The problem: Write out the records below exactly as they appear, skipping each picture.

Record extracts:
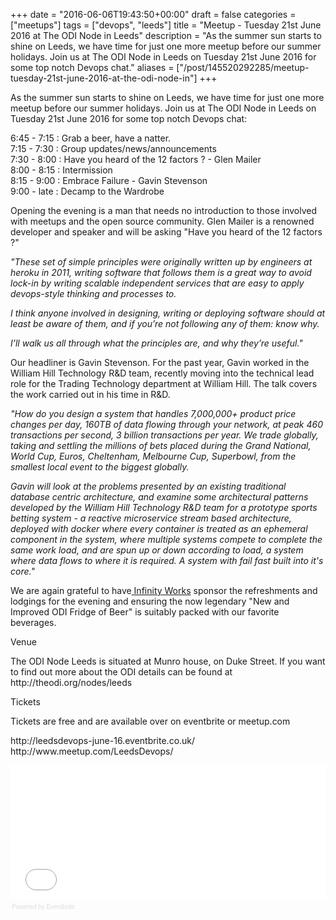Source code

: +++
date = "2016-06-06T19:43:50+00:00"
draft = false
categories = ["meetups"]
tags = ["devops", "leeds"]
title = "Meetup - Tuesday 21st June 2016 at The ODI Node in Leeds"
description = "As the summer sun starts to shine on Leeds, we have time for just one more meetup before our summer holidays. Join us at The ODI Node in Leeds on Tuesday 21st June 2016 for some top notch Devops chat."
aliases = ["/post/145520292285/meetup-tuesday-21st-june-2016-at-the-odi-node-in"]
+++
<p><p>As the summer sun starts to shine on Leeds, we have time for just one more meetup before our summer holidays. Join us at The ODI Node in Leeds on Tuesday 21st June 2016 for some top notch Devops chat:</p><p>6:45 - 7:15 : Grab a beer, have a natter.<br>7:15 - 7:30 : Group updates/news/announcements<br>7:30 - 8:00 : Have you heard of the 12 factors ? - Glen Mailer<br>8:00 - 8:15 : Intermission<br>8:15 - 9:00 : Embrace Failure - Gavin Stevenson<br>9:00 - late : Decamp to the Wardrobe</p><!-- more --><p>Opening the evening is a man that needs no introduction to those involved with meetups and the open source community. Glen Mailer is a renowned developer and speaker and will be asking "Have you heard of the 12 factors ?"</p><p><i>"These set of simple principles were originally written up by engineers at heroku in 2011, writing software that follows them is a great way to avoid lock-in by writing scalable independent services that are easy to apply devops-style thinking and processes to.</i></p><p><i>I think anyone involved in designing, writing or deploying software should at least be aware of them, and if you’re not following any of them: know why.</i></p><p><i>I’ll walk us all through what the principles are, and why they’re useful."</i></p><p>Our headliner is Gavin Stevenson. For the past year, Gavin worked in the William Hill Technology R&amp;D team, recently moving into the technical lead role for the Trading Technology department at William Hill. The talk covers the work carried out in his time in R&amp;D.</p><p><i>"How do you design a system that handles 7,000,000+ product price changes per day, 160TB of data flowing through your network, at peak 460 transactions per second, 3 billion transactions per year. We trade globally, taking and settling the millions of bets placed during the Grand National, World Cup, Euros, Cheltenham, Melbourne Cup, Superbowl, from the smallest local event to the biggest globally.</i></p><p><i>Gavin will look at the problems presented by an existing traditional database centric architecture, and examine some architectural patterns developed by the William Hill Technology R&amp;D team for a prototype sports betting system - a reactive microservice stream based architecture, deployed with docker where every container is treated as an ephemeral component in the system, where multiple systems compete to complete the same work load, and are spun up or down according to load, a system where data flows to where it is required. A system with fail fast built into it's core."</i></p><p>We are again grateful to have<a href="https://www.infinityworks.com/"> Infinity Works</a> sponsor the refreshments and lodgings for the evening and ensuring the now legendary "New and Improved ODI Fridge of Beer" is suitably packed with our favorite beverages.</p><p>Venue</p><p>The ODI Node Leeds is situated at Munro house, on Duke Street. If you want to find out more about the ODI details can be found at http://theodi.org/nodes/leeds</p><p>Tickets</p><p>Tickets are free and are available over on eventbrite or meetup.com</p><p>http://leedsdevops-june-16.eventbrite.co.uk/<br>http://www.meetup.com/LeedsDevops/</p><p></p><div style="width:100%; text-align:left;"><iframe src="//eventbrite.co.uk/tickets-external?eid=25912012527&amp;ref=etckt" frameborder="0" height="214" width="100%" marginheight="5" marginwidth="5" scrolling="auto"></iframe><div style="font-family:Helvetica, Arial; font-size:10px; padding:5px 0 5px; margin:2px; width:100%; text-align:left;"><a class="powered-by-eb" style="color: #dddddd; text-decoration: none;" target="_blank" href="http://www.eventbrite.co.uk/r/etckt">Powered by Eventbrite</a></div></div></p>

Solved problem:
Source code

: +++
date = "2016-06-06T19:43:50+00:00"
draft = false
categories = ["meetups"]
tags = ["devops", "leeds"]
title = "Meetup - Tuesday 21st June 2016 at The ODI Node in Leeds"
description = "As the summer sun starts to shine on Leeds, we have time for just one more meetup before our summer holidays. Join us at The ODI Node in Leeds on Tuesday 21st June 2016 for some top notch Devops chat."
aliases = ["/post/145520292285/meetup-tuesday-21st-june-2016-at-the-odi-node-in"]
+++
<p><p>As the summer sun starts to shine on Leeds, we have time for just one more meetup before our summer holidays. Join us at The ODI Node in Leeds on Tuesday 21st June 2016 for some top notch Devops chat:</p><p>6:45 - 7:15 : Grab a beer, have a natter.<br>7:15 - 7:30 : Group updates/news/announcements<br>7:30 - 8:00 : Have you heard of the 12 factors ? - Glen Mailer<br>8:00 - 8:15 : Intermission<br>8:15 - 9:00 : Embrace Failure - Gavin Stevenson<br>9:00 - late : Decamp to the Wardrobe</p><!-- more --><p>Opening the evening is a man that needs no introduction to those involved with meetups and the open source community. Glen Mailer is a renowned developer and speaker and will be asking "Have you heard of the 12 factors ?"</p><p><i>"These set of simple principles were originally written up by engineers at heroku in 2011, writing software that follows them is a great way to avoid lock-in by writing scalable independent services that are easy to apply devops-style thinking and processes to.</i></p><p><i>I think anyone involved in designing, writing or deploying software should at least be aware of them, and if you’re not following any of them: know why.</i></p><p><i>I’ll walk us all through what the principles are, and why they’re useful."</i></p><p>Our headliner is Gavin Stevenson. For the past year, Gavin worked in the William Hill Technology R&amp;D team, recently moving into the technical lead role for the Trading Technology department at William Hill. The talk covers the work carried out in his time in R&amp;D.</p><p><i>"How do you design a system that handles 7,000,000+ product price changes per day, 160TB of data flowing through your network, at peak 460 transactions per second, 3 billion transactions per year. We trade globally, taking and settling the millions of bets placed during the Grand National, World Cup, Euros, Cheltenham, Melbourne Cup, Superbowl, from the smallest local event to the biggest globally.</i></p><p><i>Gavin will look at the problems presented by an existing traditional database centric architecture, and examine some architectural patterns developed by the William Hill Technology R&amp;D team for a prototype sports betting system - a reactive microservice stream based architecture, deployed with docker where every container is treated as an ephemeral component in the system, where multiple systems compete to complete the same work load, and are spun up or down according to load, a system where data flows to where it is required. A system with fail fast built into it's core."</i></p><p>We are again grateful to have<a href="https://www.infinityworks.com/"> Infinity Works</a> sponsor the refreshments and lodgings for the evening and ensuring the now legendary "New and Improved ODI Fridge of Beer" is suitably packed with our favorite beverages.</p><p>Venue</p><p>The ODI Node Leeds is situated at Munro house, on Duke Street. If you want to find out more about the ODI details can be found at http://theodi.org/nodes/leeds</p><p>Tickets</p><p>Tickets are free and are available over on eventbrite or meetup.com</p><p>http://leedsdevops-june-16.eventbrite.co.uk/<br>http://www.meetup.com/LeedsDevops/</p><p></p><div style="width:100%; text-align:left;"><iframe src="//eventbrite.co.uk/tickets-external?eid=25912012527&amp;ref=etckt" frameborder="0" height="214" width="100%" marginheight="5" marginwidth="5" scrolling="auto"></iframe><div style="font-family:Helvetica, Arial; font-size:10px; padding:5px 0 5px; margin:2px; width:100%; text-align:left;"><a class="powered-by-eb" style="color: #dddddd; text-decoration: none;" target="_blank" href="http://www.eventbrite.co.uk/r/etckt">Powered by Eventbrite</a></div></div></p>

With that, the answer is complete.